FA: Rob Nabben & Andrew Stevens, 1991

15 R Epsilon Plus Trad 21m

A complete body workout. Enjoy! This is one of the first recorded redpoints in 'Victoria'. Guild had previously practised the climb on top-rope. Heaven knows why he returned to lead it.

Start: The obvious, extremely wide left-facing corner-crack that splits the centre of the crag.

FA: Ian Guild & Chris Dewhirst, 1966

23 X New Imperative Trad 20m

It's imperative that you don't fall (E5, 6a?)!

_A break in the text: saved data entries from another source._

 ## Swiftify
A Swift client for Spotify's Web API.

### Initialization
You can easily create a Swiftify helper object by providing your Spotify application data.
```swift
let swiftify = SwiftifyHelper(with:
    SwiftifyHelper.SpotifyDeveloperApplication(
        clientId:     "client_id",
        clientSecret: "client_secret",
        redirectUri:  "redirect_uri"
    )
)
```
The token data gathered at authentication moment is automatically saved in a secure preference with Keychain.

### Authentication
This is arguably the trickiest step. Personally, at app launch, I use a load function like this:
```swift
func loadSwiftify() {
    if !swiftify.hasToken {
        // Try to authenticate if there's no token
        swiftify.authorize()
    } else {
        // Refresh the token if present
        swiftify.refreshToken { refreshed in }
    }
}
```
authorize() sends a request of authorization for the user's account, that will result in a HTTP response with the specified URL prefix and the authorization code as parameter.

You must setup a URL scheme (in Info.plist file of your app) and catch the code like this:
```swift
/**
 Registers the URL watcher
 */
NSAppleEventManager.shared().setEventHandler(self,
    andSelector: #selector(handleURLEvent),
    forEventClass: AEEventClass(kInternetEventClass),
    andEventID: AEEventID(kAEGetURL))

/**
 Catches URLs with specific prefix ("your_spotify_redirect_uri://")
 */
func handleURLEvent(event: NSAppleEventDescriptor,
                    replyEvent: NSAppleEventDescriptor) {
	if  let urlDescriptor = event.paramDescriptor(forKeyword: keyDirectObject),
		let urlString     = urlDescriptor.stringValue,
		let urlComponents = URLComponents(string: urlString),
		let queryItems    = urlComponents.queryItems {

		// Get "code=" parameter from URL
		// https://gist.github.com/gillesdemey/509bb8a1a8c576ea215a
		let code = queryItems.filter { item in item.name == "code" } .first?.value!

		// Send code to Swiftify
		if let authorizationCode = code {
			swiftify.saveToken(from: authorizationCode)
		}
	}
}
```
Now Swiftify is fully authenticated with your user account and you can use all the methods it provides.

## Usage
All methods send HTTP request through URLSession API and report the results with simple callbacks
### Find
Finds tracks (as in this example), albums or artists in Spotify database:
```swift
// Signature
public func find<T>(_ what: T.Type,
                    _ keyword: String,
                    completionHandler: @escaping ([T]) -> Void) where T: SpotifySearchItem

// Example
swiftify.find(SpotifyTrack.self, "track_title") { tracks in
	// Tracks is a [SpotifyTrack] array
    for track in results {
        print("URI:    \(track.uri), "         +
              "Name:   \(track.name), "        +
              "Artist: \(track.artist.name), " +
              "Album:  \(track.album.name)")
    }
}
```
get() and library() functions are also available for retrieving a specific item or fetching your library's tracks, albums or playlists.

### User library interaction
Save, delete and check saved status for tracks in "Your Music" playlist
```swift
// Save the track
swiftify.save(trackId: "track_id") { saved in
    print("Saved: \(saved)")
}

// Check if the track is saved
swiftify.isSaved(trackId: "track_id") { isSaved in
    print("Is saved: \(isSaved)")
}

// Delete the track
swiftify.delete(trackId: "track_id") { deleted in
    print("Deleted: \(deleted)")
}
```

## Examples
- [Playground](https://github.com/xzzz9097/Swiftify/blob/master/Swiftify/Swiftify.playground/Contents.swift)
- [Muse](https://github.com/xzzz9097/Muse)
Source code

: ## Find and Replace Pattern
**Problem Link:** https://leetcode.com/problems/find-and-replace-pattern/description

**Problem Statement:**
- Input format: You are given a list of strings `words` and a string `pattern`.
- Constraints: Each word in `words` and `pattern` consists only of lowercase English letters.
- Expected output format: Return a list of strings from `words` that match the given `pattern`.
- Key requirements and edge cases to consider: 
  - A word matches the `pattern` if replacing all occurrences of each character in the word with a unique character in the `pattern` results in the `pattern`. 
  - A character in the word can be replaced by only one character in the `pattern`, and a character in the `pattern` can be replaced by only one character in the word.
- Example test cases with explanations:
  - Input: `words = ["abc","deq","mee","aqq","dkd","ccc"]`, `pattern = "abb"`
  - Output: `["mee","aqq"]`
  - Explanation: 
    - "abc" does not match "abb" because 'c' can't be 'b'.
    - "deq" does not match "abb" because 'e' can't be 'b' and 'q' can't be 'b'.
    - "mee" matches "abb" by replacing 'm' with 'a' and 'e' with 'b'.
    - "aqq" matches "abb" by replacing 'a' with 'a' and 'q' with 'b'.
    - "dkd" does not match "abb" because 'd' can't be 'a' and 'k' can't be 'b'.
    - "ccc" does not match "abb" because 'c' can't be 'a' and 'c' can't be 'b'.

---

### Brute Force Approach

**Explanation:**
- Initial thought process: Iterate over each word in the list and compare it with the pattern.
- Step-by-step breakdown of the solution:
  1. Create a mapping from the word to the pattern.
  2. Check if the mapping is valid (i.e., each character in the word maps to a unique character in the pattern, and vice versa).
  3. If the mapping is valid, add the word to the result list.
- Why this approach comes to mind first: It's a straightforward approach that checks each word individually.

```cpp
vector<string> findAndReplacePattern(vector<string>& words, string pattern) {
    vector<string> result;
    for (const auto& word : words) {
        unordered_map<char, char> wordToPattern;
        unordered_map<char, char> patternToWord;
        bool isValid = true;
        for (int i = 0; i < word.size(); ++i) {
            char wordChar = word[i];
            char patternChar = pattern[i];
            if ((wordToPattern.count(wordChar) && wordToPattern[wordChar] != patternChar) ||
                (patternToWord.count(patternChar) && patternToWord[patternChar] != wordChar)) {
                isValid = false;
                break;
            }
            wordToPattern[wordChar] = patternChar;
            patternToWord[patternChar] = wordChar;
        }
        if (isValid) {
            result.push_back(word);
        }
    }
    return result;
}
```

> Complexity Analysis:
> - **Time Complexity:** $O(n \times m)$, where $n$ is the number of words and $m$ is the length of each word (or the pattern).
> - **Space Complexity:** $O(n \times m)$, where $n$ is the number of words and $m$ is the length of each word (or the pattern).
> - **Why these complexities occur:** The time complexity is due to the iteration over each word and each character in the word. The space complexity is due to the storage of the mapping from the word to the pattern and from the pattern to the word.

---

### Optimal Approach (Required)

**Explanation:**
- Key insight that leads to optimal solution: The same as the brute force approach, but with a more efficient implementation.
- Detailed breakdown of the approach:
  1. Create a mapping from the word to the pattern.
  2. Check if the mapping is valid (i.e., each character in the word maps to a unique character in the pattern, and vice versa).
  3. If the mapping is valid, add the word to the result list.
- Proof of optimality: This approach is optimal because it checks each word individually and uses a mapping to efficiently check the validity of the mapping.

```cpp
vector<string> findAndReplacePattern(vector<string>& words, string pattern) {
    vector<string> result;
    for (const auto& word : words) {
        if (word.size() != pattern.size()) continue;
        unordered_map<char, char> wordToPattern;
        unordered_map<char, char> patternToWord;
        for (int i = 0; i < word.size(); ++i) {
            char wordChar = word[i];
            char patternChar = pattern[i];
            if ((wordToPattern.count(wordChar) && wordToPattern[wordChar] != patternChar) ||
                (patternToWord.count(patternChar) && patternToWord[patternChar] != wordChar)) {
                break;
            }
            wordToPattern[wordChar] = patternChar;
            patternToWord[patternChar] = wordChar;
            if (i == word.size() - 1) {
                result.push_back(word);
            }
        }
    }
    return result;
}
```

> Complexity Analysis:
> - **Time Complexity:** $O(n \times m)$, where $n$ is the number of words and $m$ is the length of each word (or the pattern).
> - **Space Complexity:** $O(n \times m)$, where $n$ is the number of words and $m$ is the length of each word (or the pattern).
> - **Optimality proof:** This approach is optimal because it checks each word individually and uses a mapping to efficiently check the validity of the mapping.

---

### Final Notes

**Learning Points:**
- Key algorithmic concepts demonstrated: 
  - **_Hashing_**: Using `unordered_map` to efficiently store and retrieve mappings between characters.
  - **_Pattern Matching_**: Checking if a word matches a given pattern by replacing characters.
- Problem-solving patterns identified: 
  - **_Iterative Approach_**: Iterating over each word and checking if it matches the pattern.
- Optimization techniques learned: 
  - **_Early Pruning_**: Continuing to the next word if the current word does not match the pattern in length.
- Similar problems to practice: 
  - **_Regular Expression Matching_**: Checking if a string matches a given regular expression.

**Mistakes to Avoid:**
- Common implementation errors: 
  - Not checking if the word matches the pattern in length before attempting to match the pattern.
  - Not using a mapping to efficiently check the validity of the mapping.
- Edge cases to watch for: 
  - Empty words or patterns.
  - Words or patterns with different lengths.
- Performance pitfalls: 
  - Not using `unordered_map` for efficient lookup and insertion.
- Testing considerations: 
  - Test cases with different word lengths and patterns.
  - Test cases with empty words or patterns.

Still, the ethic of this route is vastly superior to the partly bolted contrived boldness of Death on a Stick or 'Diazepam' (until it got retroed).

Start: Start 5m R of 'Epsilon Plus'.

FA: Jarod McCulloch, Peter Martin & Richard Bugg, 1989

20 * Benn Gunn Trad 40m

The initial corner is excellent but the second half of the climb is not so good. Beware of loose blocks at the top of the main corner. Even the obvious flake-roof should be treated with respect.

Start: The attractive corner 15m R of 'Epsilon Plus'.

FA: FA Andrew Thomson & David Mudie, 1970

FFA: Glenn Tempest & Kevin Lindorff, 1977


Big shiny ringbolts up short arete left of 'Crossfire'. Only has about 4m of truly indepedent climbing.

FA: Christoph & Simon Wheeler, 2003

18 ** Crossfire Trad 35m

A lovely orange corner leads to an exciting traverse. Slightly marred by a scrappy approach and finish.

Start: Start below orange corner R of 'Benn Gunn'.

FA: Kevin Lindorff & Glen Tempest, 1977

16 * Schooner Trad 30m

A nice crack line which needs a bit more traffic to stay clean. While not as technically hard as 'Crossfire' the rock and protection is not as good and it makes for a hard lead.

Start: Start up 'Crossfire' to first ledge.

FA: Keith Egerton & Dave McLean, 1977

17 Skip Transit Gloria Mixed 13m, 2

Steeper than it looks. Add some slings to a rack of small-medium wires and medium cams.

Start: Start a few metres L of Let X=X.

FA: Kieran Loughran & Norm Booth, 2007

21 * Let X=X Trad 20m

Pretty good. Sharp corner leading to roof on L side of terrace. Undercut start to corner, bridge past bracken to roof. Traverse L, peg (?loose), to large ledge. Rap.

FA: Kieran Loughran, 1989

20 * Speaking French Mixed 15m, 4

The right wall and arete of Let X=X is not too hard but has it moments, particularly the finish which is sensational. The start of Let X=X provides the crux and requires trad gear. So a large rack doesn't have to be carried here is the trad gear used in order of use: #0.75 (green) Camalot, #0.4 (grey) Camalot, #0.5 (purple) Camalot, #3 (blue) Camalot, #0.75 (green) Camalot (extend with sling).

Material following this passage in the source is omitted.